6/10
Lacked Umph
28 April 2023
Warning: Spoilers
The way "Three Wise Girls" was going I thought it was going to be a straightforward romance that I could endorse, but no, it turned into a circus. I should've known it was going to be a circus. Why? It was made in 1931, the year of infidelity romance movies. Every other romance involved a married man or a married woman as though it was the thing to do back then.

A small town girl named Cassie Barnes (Jean Harlow) moved to New York City to try to make something of herself and better her financial situation. There she met a wealthy man named Jerry Wilson (Walter Byron) whom she didn't at all get along with to start. Predictably, they fell in love.

Everything seemed copacetic until we found out that Jerry was married.
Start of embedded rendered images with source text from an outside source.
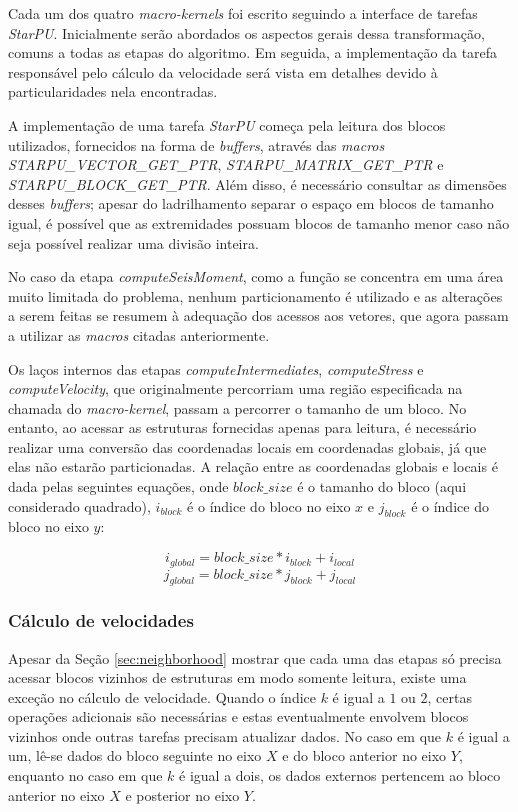 \documentclass[cic,tc]{iiufrgs}
\begin{document}
Cada um dos quatro \textit{macro-kernels} foi escrito seguindo a interface de tarefas \textit{StarPU}. Inicialmente serão abordados
os aspectos gerais dessa transformação, comuns a todas as etapas do algoritmo. Em seguida, a implementação da tarefa responsável
pelo cálculo da velocidade será vista em detalhes devido à particularidades nela encontradas.

A implementação de uma tarefa \textit{StarPU} começa pela leitura dos blocos utilizados, fornecidos na forma de \textit{buffers}, através 
das \textit{macros STARPU\_VECTOR\_GET\_PTR}, \textit{STARPU\_MATRIX\_GET\_PTR} e \textit{STARPU\_BLOCK\_GET\_PTR}. Além disso, é
necessário consultar as dimensões desses \textit{buffers}; apesar do ladrilhamento separar o espaço em blocos de tamanho igual, é possível
que as extremidades possuam blocos de tamanho menor caso não seja possível realizar uma divisão inteira.

No caso da etapa \textit{computeSeisMoment}, como a função se concentra em uma área muito limitada do problema, nenhum particionamento é utilizado e
as alterações a serem feitas se resumem à adequação dos acessos aos vetores, que agora passam a utilizar as \textit{macros} citadas anteriormente.

Os laços internos das etapas \textit{computeIntermediates}, \textit{computeStress} e \textit{computeVelocity}, que originalmente percorriam uma região especificada na chamada do \textit{macro-kernel}, passam a percorrer o tamanho de um bloco. No entanto, ao acessar as estruturas fornecidas apenas para leitura, é necessário realizar uma conversão das
coordenadas locais em coordenadas globais, já que elas não estarão particionadas. A relação entre as coordenadas globais e locais é dada
pelas seguintes equações, onde $block\_size$ é o tamanho do bloco (aqui considerado quadrado), $i_{block}$ é o índice do bloco no eixo $x$
e $j_{block}$ é o índice do bloco no eixo $y$:

\[ i_{global} = block\_size * i_{block} + i_{local} \]
\[ j_{global} = block\_size * j_{block} + j_{local} \]

\subsubsection*{Cálculo de velocidades}

Apesar da Seção \ref{sec:neighborhood} mostrar que cada uma das etapas só precisa acessar blocos vizinhos de estruturas em modo somente leitura, existe
uma exceção no cálculo de velocidade. Quando o índice $k$ é igual a $1$ ou $2$, certas operações adicionais são necessárias e estas
eventualmente envolvem blocos vizinhos onde outras tarefas precisam atualizar dados. No caso em que $k$ é igual a um, lê-se dados
do bloco seguinte no eixo $X$ e do bloco anterior no eixo $Y$, enquanto no caso em que $k$ é igual a dois, os dados externos pertencem
ao bloco anterior no eixo $X$ e posterior no eixo $Y$. 
\end{document}
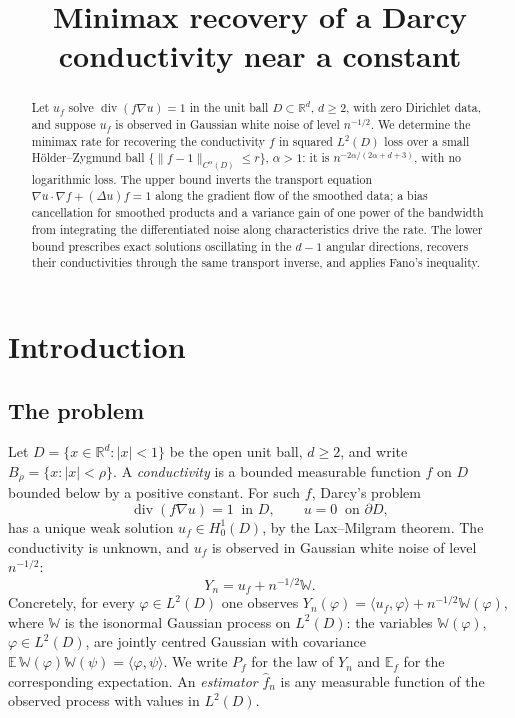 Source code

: \documentclass[12pt]{article}
\title{Minimax recovery of a Darcy conductivity near a constant}
\author{}
\date{}
\numberwithin{equation}{section}
\newcommand{\R}{\mathbb R}
\newcommand{\E}{\mathbb E}
\newcommand{\diver}{\operatorname{div}}
\begin{document}
\maketitle

\begin{abstract}
Let $u_f$ solve $\diver(f\nabla u)=1$ in the unit ball $D\subset\R^d$,
$d\ge2$, with zero Dirichlet data, and suppose $u_f$ is observed in
Gaussian white noise of level $n^{-1/2}$. We determine the minimax rate
for recovering the conductivity $f$ in squared $L^2(D)$ loss over a
small H\"older--Zygmund ball $\{\|f-1\|_{C^\alpha(D)}\le r\}$,
$\alpha>1$: it is $n^{-2\alpha/(2\alpha+d+3)}$, with no logarithmic
loss. The upper bound inverts the transport equation
$\nabla u\cdot\nabla f+(\Delta u)f=1$ along the gradient flow of the
smoothed data; a bias cancellation for smoothed products
and a variance gain of one power of the bandwidth from integrating the
differentiated noise along characteristics drive the rate. The lower
bound prescribes exact solutions oscillating in the $d-1$ angular
directions, recovers their conductivities through the same transport
inverse, and applies Fano's inequality.
\end{abstract}

\section{Introduction}

\subsection{The problem}

Let $D=\{x\in\R^d:|x|<1\}$ be the open unit ball, $d\ge2$, and write
$B_\rho=\{x:|x|<\rho\}$. A \emph{conductivity} is a bounded measurable
function $f$ on $D$ bounded below by a positive constant. For such
$f$, Darcy's problem
\begin{equation}\label{eq:pde}
 \diver(f\nabla u)=1\ \text{ in }D,\qquad u=0\ \text{ on }\partial D,
\end{equation}
has a unique weak solution $u_f\in H^1_0(D)$, by the Lax--Milgram
theorem. The conductivity is unknown, and $u_f$ is observed in Gaussian
white noise of level $n^{-1/2}$:
\begin{equation}\label{eq:model}
 Y_n=u_f+n^{-1/2}\mathbb W .
\end{equation}
Concretely, for every $\varphi\in L^2(D)$ one observes
$Y_n(\varphi)=\langle u_f,\varphi\rangle+n^{-1/2}\mathbb W(\varphi)$,
where $\mathbb W$ is the isonormal Gaussian process on $L^2(D)$: the
variables $\mathbb W(\varphi)$, $\varphi\in L^2(D)$, are jointly
centred Gaussian with covariance
$\E\,\mathbb W(\varphi)\mathbb W(\psi)=\langle\varphi,\psi\rangle$.
We write $P_f$ for the law of $Y_n$ and $\E_f$ for the corresponding
expectation. An \emph{estimator} $\widehat f_n$ is any measurable
function of the observed process with values in $L^2(D)$.
\end{document}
Sure, he was estranged from his wife and wanted a divorce, but he was married nonetheless and he withheld that information from Cassie.

Eventually, Cassie discovered Jerry was married when Jerry's wife, Ruth (Natalie Moorhead), broke the news to Cassie in a very childish manner. Naturally, Cassie was heartbroken and Jerry was apologetic.

The solution to it all was for Jerry to get a divorce, but he was going to try to explain to Cassie that his wife wouldn't grant him a divorce and yada yada yada. Well, when he went to see Cassie he saw another man in the apartment with her. The other man was Arthur Phelps (Jameson Thomas), significant other of Cassie's good friend Gladys (Mae Clarke). Because this is a romance and romances are built on miscommunication and misunderstandings, he thought the man was Cassie's side-dude and stormed off in a huff which had me utterly perplexed. Somehow "Three Wise Girls" was able to make a married man, who'd kept his marriage a secret, the victim.

Let me understand this: A married man had the nerve to be upset at a single woman for being with another man (though she wasn't really)?

Get outta here with that.

Until that point I actually liked the movie a lot. Although Jean Harlow wasn't a strong leading lady it worked being that she was from a small town. I still somewhat like the movie but not nearly as much.

Cassie went chasing after Jerry to explain the situation as though she owed him an explanation. It was really pathetic. Where I would've liked to see fire and brimstone from the leading lady we got a cold, flat, resignation instead.

Things worked out for them in the end, which I suppose was good, but to me their reunion lacked the umph that a true reunion should have.